SOURCE DATA =
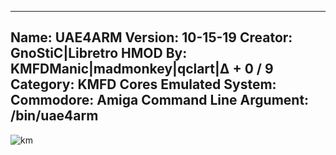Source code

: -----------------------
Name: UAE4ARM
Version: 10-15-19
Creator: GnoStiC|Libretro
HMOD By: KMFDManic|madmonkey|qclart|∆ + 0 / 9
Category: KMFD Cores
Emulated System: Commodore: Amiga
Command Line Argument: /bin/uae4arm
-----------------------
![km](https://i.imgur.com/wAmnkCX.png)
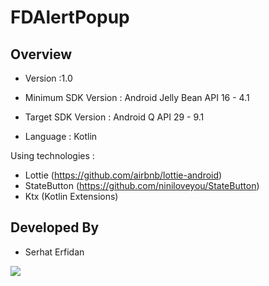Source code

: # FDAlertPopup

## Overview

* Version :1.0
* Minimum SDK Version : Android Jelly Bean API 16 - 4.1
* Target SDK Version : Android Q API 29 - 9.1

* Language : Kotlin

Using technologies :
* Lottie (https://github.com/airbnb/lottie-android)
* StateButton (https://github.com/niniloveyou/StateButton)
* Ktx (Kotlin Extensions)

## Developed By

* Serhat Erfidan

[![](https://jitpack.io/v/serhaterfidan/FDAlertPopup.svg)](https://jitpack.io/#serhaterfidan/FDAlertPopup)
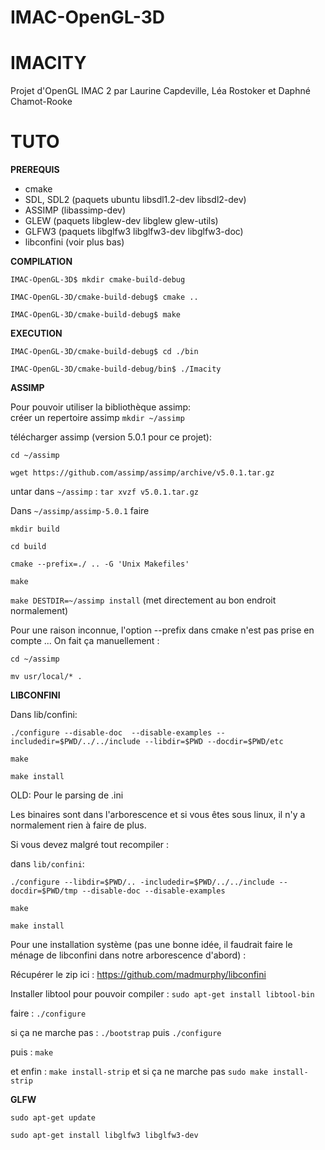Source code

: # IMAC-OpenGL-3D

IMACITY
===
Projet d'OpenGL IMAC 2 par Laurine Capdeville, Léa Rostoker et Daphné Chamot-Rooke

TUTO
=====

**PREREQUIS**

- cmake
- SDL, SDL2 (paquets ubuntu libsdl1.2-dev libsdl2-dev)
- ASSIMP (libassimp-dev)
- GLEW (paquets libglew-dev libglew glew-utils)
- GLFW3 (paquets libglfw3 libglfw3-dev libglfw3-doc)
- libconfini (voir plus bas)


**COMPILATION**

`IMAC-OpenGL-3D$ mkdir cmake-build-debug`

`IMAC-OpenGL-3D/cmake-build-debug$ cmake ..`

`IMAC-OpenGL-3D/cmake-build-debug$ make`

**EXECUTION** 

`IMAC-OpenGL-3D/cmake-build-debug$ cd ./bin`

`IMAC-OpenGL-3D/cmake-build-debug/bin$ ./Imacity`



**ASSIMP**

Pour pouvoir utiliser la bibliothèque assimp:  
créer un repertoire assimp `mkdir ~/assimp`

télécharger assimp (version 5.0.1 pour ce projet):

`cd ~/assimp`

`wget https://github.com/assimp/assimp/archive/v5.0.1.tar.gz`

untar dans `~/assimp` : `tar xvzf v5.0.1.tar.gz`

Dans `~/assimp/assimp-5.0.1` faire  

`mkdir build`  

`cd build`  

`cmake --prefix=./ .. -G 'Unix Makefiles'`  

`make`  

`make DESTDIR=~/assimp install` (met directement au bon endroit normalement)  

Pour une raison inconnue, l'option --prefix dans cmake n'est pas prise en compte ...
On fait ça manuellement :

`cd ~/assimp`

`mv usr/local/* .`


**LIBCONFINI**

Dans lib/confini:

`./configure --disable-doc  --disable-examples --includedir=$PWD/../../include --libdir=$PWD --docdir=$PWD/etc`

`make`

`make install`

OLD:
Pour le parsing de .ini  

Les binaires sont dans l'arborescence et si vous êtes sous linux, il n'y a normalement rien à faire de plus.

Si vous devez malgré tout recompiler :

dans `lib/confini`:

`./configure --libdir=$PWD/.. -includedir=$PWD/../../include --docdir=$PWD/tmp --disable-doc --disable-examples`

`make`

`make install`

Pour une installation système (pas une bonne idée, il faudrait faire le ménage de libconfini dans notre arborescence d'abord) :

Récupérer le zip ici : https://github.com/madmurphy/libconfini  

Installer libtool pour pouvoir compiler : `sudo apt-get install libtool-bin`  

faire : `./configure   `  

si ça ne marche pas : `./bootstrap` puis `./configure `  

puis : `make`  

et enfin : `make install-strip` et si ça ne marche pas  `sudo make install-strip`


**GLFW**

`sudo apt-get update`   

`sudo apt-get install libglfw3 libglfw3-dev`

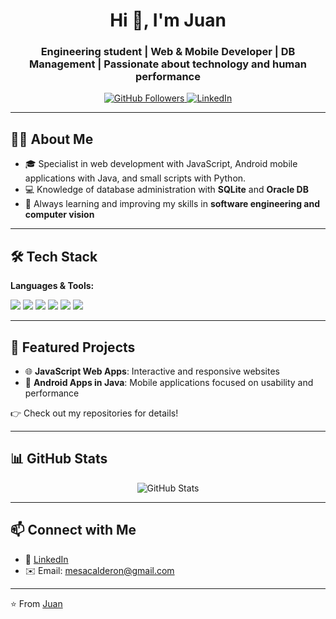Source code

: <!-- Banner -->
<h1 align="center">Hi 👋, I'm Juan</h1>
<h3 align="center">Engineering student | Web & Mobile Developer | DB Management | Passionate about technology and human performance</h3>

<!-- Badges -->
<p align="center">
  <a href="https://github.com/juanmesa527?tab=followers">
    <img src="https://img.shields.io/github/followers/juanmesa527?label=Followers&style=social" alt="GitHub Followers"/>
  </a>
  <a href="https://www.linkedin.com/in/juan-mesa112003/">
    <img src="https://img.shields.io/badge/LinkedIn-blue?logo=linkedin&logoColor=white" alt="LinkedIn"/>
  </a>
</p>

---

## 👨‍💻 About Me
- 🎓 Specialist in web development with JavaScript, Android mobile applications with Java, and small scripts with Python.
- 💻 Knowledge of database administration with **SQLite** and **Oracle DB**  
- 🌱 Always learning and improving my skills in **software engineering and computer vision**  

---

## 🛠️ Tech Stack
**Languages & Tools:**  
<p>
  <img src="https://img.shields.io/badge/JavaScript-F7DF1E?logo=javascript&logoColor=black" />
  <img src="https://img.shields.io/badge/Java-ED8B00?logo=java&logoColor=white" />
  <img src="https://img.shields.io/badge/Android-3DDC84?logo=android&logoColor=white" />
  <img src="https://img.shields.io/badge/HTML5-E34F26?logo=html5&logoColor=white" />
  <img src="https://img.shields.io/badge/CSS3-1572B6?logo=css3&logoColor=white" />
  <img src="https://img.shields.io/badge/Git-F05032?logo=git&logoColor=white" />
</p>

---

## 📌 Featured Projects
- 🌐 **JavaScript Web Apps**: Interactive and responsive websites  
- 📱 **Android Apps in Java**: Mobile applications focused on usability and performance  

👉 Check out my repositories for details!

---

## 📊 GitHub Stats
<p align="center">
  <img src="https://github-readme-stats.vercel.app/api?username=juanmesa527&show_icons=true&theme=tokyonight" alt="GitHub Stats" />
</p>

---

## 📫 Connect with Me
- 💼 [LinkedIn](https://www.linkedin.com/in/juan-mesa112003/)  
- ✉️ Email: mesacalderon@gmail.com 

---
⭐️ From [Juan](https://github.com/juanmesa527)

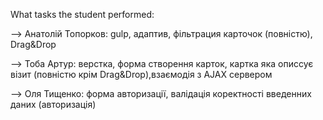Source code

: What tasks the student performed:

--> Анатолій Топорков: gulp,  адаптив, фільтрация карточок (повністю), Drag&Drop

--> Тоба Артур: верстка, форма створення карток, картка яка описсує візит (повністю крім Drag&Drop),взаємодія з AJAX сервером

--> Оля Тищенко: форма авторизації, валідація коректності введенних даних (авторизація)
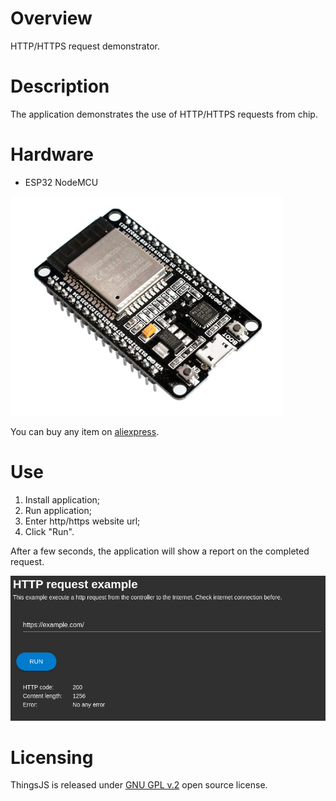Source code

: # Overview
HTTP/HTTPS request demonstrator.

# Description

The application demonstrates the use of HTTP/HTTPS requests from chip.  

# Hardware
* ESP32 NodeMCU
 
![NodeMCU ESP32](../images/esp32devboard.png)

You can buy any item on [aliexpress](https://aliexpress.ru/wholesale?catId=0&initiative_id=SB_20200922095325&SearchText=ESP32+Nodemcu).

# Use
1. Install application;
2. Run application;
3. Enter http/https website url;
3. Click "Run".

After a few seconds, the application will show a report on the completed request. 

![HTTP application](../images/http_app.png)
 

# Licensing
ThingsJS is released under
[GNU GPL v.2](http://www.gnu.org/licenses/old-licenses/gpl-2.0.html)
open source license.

ACTIVITY =
Reprint each of the records exactly and skip the images.

RESULT =
Source code

: -----------------------
Name: UAE4ARM
Version: 10-15-19
Creator: GnoStiC|Libretro
HMOD By: KMFDManic|madmonkey|qclart|∆ + 0 / 9
Category: KMFD Cores
Emulated System: Commodore: Amiga
Command Line Argument: /bin/uae4arm
-----------------------
![km](https://i.imgur.com/wAmnkCX.png)
Source code

: # FDAlertPopup

## Overview

* Version :1.0
* Minimum SDK Version : Android Jelly Bean API 16 - 4.1
* Target SDK Version : Android Q API 29 - 9.1

* Language : Kotlin

Using technologies :
* Lottie (https://github.com/airbnb/lottie-android)
* StateButton (https://github.com/niniloveyou/StateButton)
* Ktx (Kotlin Extensions)

## Developed By

* Serhat Erfidan

[![](https://jitpack.io/v/serhaterfidan/FDAlertPopup.svg)](https://jitpack.io/#serhaterfidan/FDAlertPopup)
Source code

: # IMAC-OpenGL-3D

IMACITY
===
Projet d'OpenGL IMAC 2 par Laurine Capdeville, Léa Rostoker et Daphné Chamot-Rooke

TUTO
=====

**PREREQUIS**

- cmake
- SDL, SDL2 (paquets ubuntu libsdl1.2-dev libsdl2-dev)
- ASSIMP (libassimp-dev)
- GLEW (paquets libglew-dev libglew glew-utils)
- GLFW3 (paquets libglfw3 libglfw3-dev libglfw3-doc)
- libconfini (voir plus bas)


**COMPILATION**

`IMAC-OpenGL-3D$ mkdir cmake-build-debug`

`IMAC-OpenGL-3D/cmake-build-debug$ cmake ..`

`IMAC-OpenGL-3D/cmake-build-debug$ make`

**EXECUTION** 

`IMAC-OpenGL-3D/cmake-build-debug$ cd ./bin`

`IMAC-OpenGL-3D/cmake-build-debug/bin$ ./Imacity`



**ASSIMP**

Pour pouvoir utiliser la bibliothèque assimp:  
créer un repertoire assimp `mkdir ~/assimp`

télécharger assimp (version 5.0.1 pour ce projet):

`cd ~/assimp`

`wget https://github.com/assimp/assimp/archive/v5.0.1.tar.gz`

untar dans `~/assimp` : `tar xvzf v5.0.1.tar.gz`

Dans `~/assimp/assimp-5.0.1` faire  

`mkdir build`  

`cd build`  

`cmake --prefix=./ .. -G 'Unix Makefiles'`  

`make`  

`make DESTDIR=~/assimp install` (met directement au bon endroit normalement)  

Pour une raison inconnue, l'option --prefix dans cmake n'est pas prise en compte ...
On fait ça manuellement :

`cd ~/assimp`

`mv usr/local/* .`


**LIBCONFINI**

Dans lib/confini:

`./configure --disable-doc  --disable-examples --includedir=$PWD/../../include --libdir=$PWD --docdir=$PWD/etc`

`make`

`make install`

OLD:
Pour le parsing de .ini  

Les binaires sont dans l'arborescence et si vous êtes sous linux, il n'y a normalement rien à faire de plus.

Si vous devez malgré tout recompiler :

dans `lib/confini`:

`./configure --libdir=$PWD/.. -includedir=$PWD/../../include --docdir=$PWD/tmp --disable-doc --disable-examples`

`make`

`make install`

Pour une installation système (pas une bonne idée, il faudrait faire le ménage de libconfini dans notre arborescence d'abord) :

Récupérer le zip ici : https://github.com/madmurphy/libconfini  

Installer libtool pour pouvoir compiler : `sudo apt-get install libtool-bin`  

faire : `./configure   `  

si ça ne marche pas : `./bootstrap` puis `./configure `  

puis : `make`  

et enfin : `make install-strip` et si ça ne marche pas  `sudo make install-strip`


**GLFW**

`sudo apt-get update`   

`sudo apt-get install libglfw3 libglfw3-dev`

Source code

: <!-- Banner -->
<h1 align="center">Hi 👋, I'm Juan</h1>
<h3 align="center">Engineering student | Web & Mobile Developer | DB Management | Passionate about technology and human performance</h3>

<!-- Badges -->
<p align="center">
  <a href="https://github.com/juanmesa527?tab=followers">
    <img src="https://img.shields.io/github/followers/juanmesa527?label=Followers&style=social" alt="GitHub Followers"/>
  </a>
  <a href="https://www.linkedin.com/in/juan-mesa112003/">
    <img src="https://img.shields.io/badge/LinkedIn-blue?logo=linkedin&logoColor=white" alt="LinkedIn"/>
  </a>
</p>

---

## 👨‍💻 About Me
- 🎓 Specialist in web development with JavaScript, Android mobile applications with Java, and small scripts with Python.
- 💻 Knowledge of database administration with **SQLite** and **Oracle DB**  
- 🌱 Always learning and improving my skills in **software engineering and computer vision**  

---

## 🛠️ Tech Stack
**Languages & Tools:**  
<p>
  <img src="https://img.shields.io/badge/JavaScript-F7DF1E?logo=javascript&logoColor=black" />
  <img src="https://img.shields.io/badge/Java-ED8B00?logo=java&logoColor=white" />
  <img src="https://img.shields.io/badge/Android-3DDC84?logo=android&logoColor=white" />
  <img src="https://img.shields.io/badge/HTML5-E34F26?logo=html5&logoColor=white" />
  <img src="https://img.shields.io/badge/CSS3-1572B6?logo=css3&logoColor=white" />
  <img src="https://img.shields.io/badge/Git-F05032?logo=git&logoColor=white" />
</p>

---

## 📌 Featured Projects
- 🌐 **JavaScript Web Apps**: Interactive and responsive websites  
- 📱 **Android Apps in Java**: Mobile applications focused on usability and performance  

👉 Check out my repositories for details!

---

## 📊 GitHub Stats
<p align="center">
  <img src="https://github-readme-stats.vercel.app/api?username=juanmesa527&show_icons=true&theme=tokyonight" alt="GitHub Stats" />
</p>

---

## 📫 Connect with Me
- 💼 [LinkedIn](https://www.linkedin.com/in/juan-mesa112003/)  
- ✉️ Email: mesacalderon@gmail.com 

---
⭐️ From [Juan](https://github.com/juanmesa527)

Source code

: What tasks the student performed:

--> Анатолій Топорков: gulp,  адаптив, фільтрация карточок (повністю), Drag&Drop

--> Тоба Артур: верстка, форма створення карток, картка яка описсує візит (повністю крім Drag&Drop),взаємодія з AJAX сервером

--> Оля Тищенко: форма авторизації, валідація коректності введенних даних (авторизація)
Source code

: # Overview
HTTP/HTTPS request demonstrator.

# Description

The application demonstrates the use of HTTP/HTTPS requests from chip.  

# Hardware
* ESP32 NodeMCU
 
![NodeMCU ESP32](../images/esp32devboard.png)

You can buy any item on [aliexpress](https://aliexpress.ru/wholesale?catId=0&initiative_id=SB_20200922095325&SearchText=ESP32+Nodemcu).

# Use
1. Install application;
2. Run application;
3. Enter http/https website url;
3. Click "Run".

After a few seconds, the application will show a report on the completed request. 

![HTTP application](../images/http_app.png)
 

# Licensing
ThingsJS is released under
[GNU GPL v.2](http://www.gnu.org/licenses/old-licenses/gpl-2.0.html)
open source license.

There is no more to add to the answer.